Published on September 3, 2024

Time

45 minutes

Yield

Serves 4

Grilled Chicken and Pita Salad

Ingredients

7 tablespoons extra-virgin olive oil, divided2 (8-inch) pitas, split open2 tablespoons ground sumac, divided2 1⁄4 teaspoons table salt, divided4 (6- to 8-ounce) boneless, skinless chicken breasts, trimmed2 tablespoons lemon juice 1 tablespoon pomegranate molasses 3 romaine lettuce hearts (18 ounces), halved and sliced thin1 pound tomatoes, cored and cut into 3⁄4-inch pieces1 English cucumber, quartered lengthwise and sliced thin crosswise1⁄2 cup chopped fresh mint

Before You Begin

This salad is inspired by fattoush, a Levantine salad with crispy pita chips.

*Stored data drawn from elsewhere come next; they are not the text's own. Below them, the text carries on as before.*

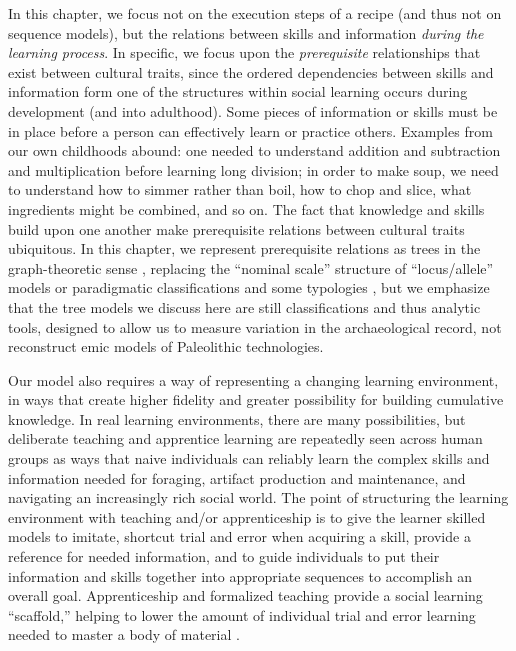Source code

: In this chapter, we focus not on the execution steps of a recipe (and
thus not on sequence models), but the relations between skills and
information \emph{during the learning process}. In specific, we focus
upon the \emph{prerequisite} relationships that exist between cultural
traits, since the ordered dependencies between skills and information
form one of the structures within social learning occurs during
development (and into adulthood). Some pieces of information or skills
must be in place before a person can effectively learn or practice
others. Examples from our own childhoods abound: one needed to
understand addition and subtraction and multiplication before learning
long division; in order to make soup, we need to understand how to
simmer rather than boil, how to chop and slice, what ingredients might
be combined, and so on. The fact that knowledge and skills build upon
one another make prerequisite relations between cultural traits
ubiquitous. In this chapter, we represent prerequisite relations as
trees in the graph-theoretic sense \citep{diestel2010graph}, replacing
the ``nominal scale'' structure of ``locus/allele'' models or
paradigmatic classifications and some typologies \citep{Dunnell1971},
but we emphasize that the tree models we discuss here are still
classifications and thus analytic tools, designed to allow us to measure
variation in the archaeological record, not reconstruct emic models of
Paleolithic technologies.

Our model also requires a way of representing a changing learning
environment, in ways that create higher fidelity and greater possibility
for building cumulative knowledge. In real learning environments, there
are many possibilities, but deliberate teaching and apprentice learning
are repeatedly seen across human groups as ways that naive individuals
can reliably learn the complex skills and information needed for
foraging, artifact production and maintenance, and navigating an
increasingly rich social world. The point of structuring the learning
environment with teaching and/or apprenticeship is to give the learner
skilled models to imitate, shortcut trial and error when acquiring a
skill, provide a reference for needed information, and to guide
individuals to put their information and skills together into
appropriate sequences to accomplish an overall goal. Apprenticeship and
formalized teaching provide a social learning ``scaffold,'' helping to
lower the amount of individual trial and error learning needed to master
a body of material \citep{wimsatt2007reproducing, wimsatt2007re}.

Sliced scallions make nice additions, if you have them.

Instructions

  1. Brush 3 tablespoons oil over inner surface of pitas. Sprinkle with 1 teaspoon sumac and ¼ teaspoon salt. Pat chicken dry with paper towels and sprinkle with 2 teaspoons sumac and 1 teaspoon salt.
  2. Grill chicken over hot fire until browned and meat registers 160 degrees, about 5 minutes per side. Transfer to plate and tent with foil. Grill pitas until crisp and lightly charred, about 2 minutes per side.
  3. Whisk lemon juice, pomegranate molasses, and remaining ¼ cup oil and 1 teaspoon salt together in large bowl. Add lettuce, tomatoes, cucumber, mint, and remaining 1 tablespoon sumac. Break or cut pitas into bite-size pieces and add to bowl. Toss salad to combine, then season with salt to taste. Slice chicken ½ inch thick and serve over salad.
Grilled Chicken and Pita Salad
Photography by Steve Klise. Styling by Kendra Smith.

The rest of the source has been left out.